CN104014813B - A kind of preparation method of the nano-Au solution based on Ago-Gel - Google Patents

Abstract

The invention discloses a preparation method of nano-gold solution based on agarose gel, which comprises the following steps: (1) adding agarose gel into water, and heating to obtain a clear and uniform agarose solution; (2) adding the agarose solution to the agarose solution Add chloroauric acid solution to the mixture, stir at a constant temperature, place the mixed solution at room temperature to obtain a nano-gold gel; (3) freeze-dry the nano-gold gel obtained in step (2) to remove the gel, and obtain a nano-gold solution after washing . The nano-gold solution is formed by uniformly dispersing the nano-gold particles in water, the size of the nano-gold particles is uniform, and the average particle diameter is 1-10 nm. The preparation process involved in the present invention is simple and easy, and the reducing agent used is agarose gel, which is common and non-toxic, and the prepared nano-gold particles have a uniform and controllable size, a small particle size, and are not prone to agglomeration. The method has important practical application value in the field of preparation of nano gold.

Description

A kind of preparation method of nano gold solution based on agarose gel

technical field

The invention relates to a preparation method of agarose gel-based nano gold solution.

Background technique

Gold nanoparticles are widely used in electrochemical probes, optical probes, DNA detection, biochemical analysis, catalysts, sols, plant protection, and Raman scattering due to their special properties such as quantum size effects, macroscopic quantum tunneling effects, and surface effects. .

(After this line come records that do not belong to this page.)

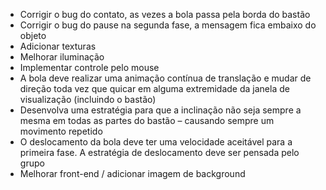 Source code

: - Corrigir o bug do contato, as vezes a bola passa pela borda do bastão <br>
- Corrigir o bug do pause na segunda fase, a mensagem fica embaixo do objeto <br>
- Adicionar texturas <br>
- Melhorar iluminação <br>
- Implementar controle pelo mouse <br>
- A bola deve realizar uma animação contínua de translação e mudar de direção toda vez que quicar em alguma extremidade da janela de visualização (incluindo o bastão) <br>
- Desenvolva uma estratégia para que a inclinação não seja sempre a mesma em todas as partes do bastão – causando sempre um movimento repetido <br>
- O deslocamento da bola deve ter uma velocidade aceitável para a primeira fase. A estratégia de deslocamento deve ser pensada pelo grupo <br>
- Melhorar front-end / adicionar imagem de background <br> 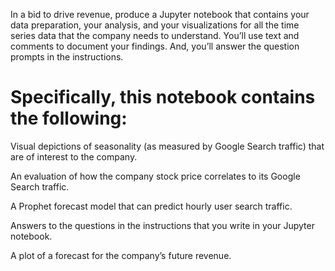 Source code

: 

In a bid to drive revenue, produce a Jupyter notebook that contains your data preparation, your analysis, and your visualizations for all the time series data that the company needs to understand. You’ll use text and comments to document your findings. And, you’ll answer the question prompts in the instructions. 

# Specifically, this notebook contains the following:

Visual depictions of seasonality (as measured by Google Search traffic) that are of interest to the company.

An evaluation of how the company stock price correlates to its Google Search traffic.

A Prophet forecast model that can predict hourly user search traffic.

Answers to the questions in the instructions that you write in your Jupyter notebook.

A plot of a forecast for the company’s future revenue.

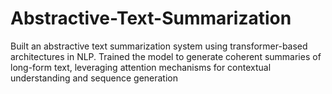 # Abstractive-Text-Summarization
Built an abstractive text summarization system using transformer-based architectures in NLP. Trained the model to generate coherent summaries of long-form text, leveraging attention mechanisms for contextual understanding and sequence generation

Small-sized gold nanoparticles have higher specific surface area and higher charge density, higher catalytic activity, and have greater practical application prospects than large-sized gold nanoparticles. At present, the conditions for synthesizing small-sized gold nanoparticles are harsh, the steps are cumbersome, and many reagents are used. [CN1663714A] such as Huang Dehuan take hydrazine hydrate as reducing agent, and prepare nano-gold solution with polyvinylpyrrolidone and sodium lauryl sulfate as additives; Preparation of gold nanoparticles. In addition to the reducing agent, other additives, such as dispersant, stabilizer, protective agent or flocculant, etc. need to be introduced in the preparation methods reported so far, and organic solvents with high toxicity and serious pollution may be used, which is not conducive to wide application.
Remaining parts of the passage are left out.